> [Prompt] Your task is to restate word for word the line containing "- sdrzlyz/nginx:1.20.1" and each line that follows it in the listing, and only those.
━━━━
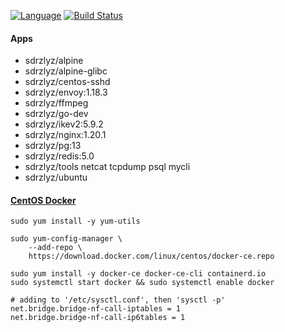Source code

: [![Language](https://img.shields.io/badge/Language-Go-blue.svg)](https://golang.org/)
[![Build Status](https://travis-ci.com/elvizlai/docker-auto-build.svg?branch=master)](https://travis-ci.com/elvizlai/docker-auto-build)

#### Apps

- sdrzlyz/alpine
- sdrzlyz/alpine-glibc
- sdrzlyz/centos-sshd
- sdrzlyz/envoy:1.18.3
- sdrzlyz/ffmpeg
- sdrzlyz/go-dev
- sdrzlyz/ikev2:5.9.2
- sdrzlyz/nginx:1.20.1
- sdrzlyz/pg:13
- sdrzlyz/redis:5.0
- sdrzlyz/tools netcat tcpdump psql mycli
- sdrzlyz/ubuntu

#### [CentOS Docker](https://docs.docker.com/engine/install/centos/)

```
sudo yum install -y yum-utils

sudo yum-config-manager \
    --add-repo \
    https://download.docker.com/linux/centos/docker-ce.repo

sudo yum install -y docker-ce docker-ce-cli containerd.io
sudo systemctl start docker && sudo systemctl enable docker
```

```
# adding to '/etc/sysctl.conf', then 'sysctl -p'
net.bridge.bridge-nf-call-iptables = 1
net.bridge.bridge-nf-call-ip6tables = 1
```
━━━━
> [The answer]
- sdrzlyz/nginx:1.20.1
- sdrzlyz/pg:13
- sdrzlyz/redis:5.0
- sdrzlyz/tools netcat tcpdump psql mycli
- sdrzlyz/ubuntu

#### [CentOS Docker](https://docs.docker.com/engine/install/centos/)

```
sudo yum install -y yum-utils

sudo yum-config-manager \
    --add-repo \
    https://download.docker.com/linux/centos/docker-ce.repo

sudo yum install -y docker-ce docker-ce-cli containerd.io
sudo systemctl start docker && sudo systemctl enable docker
```

```
# adding to '/etc/sysctl.conf', then 'sysctl -p'
net.bridge.bridge-nf-call-iptables = 1
net.bridge.bridge-nf-call-ip6tables = 1
```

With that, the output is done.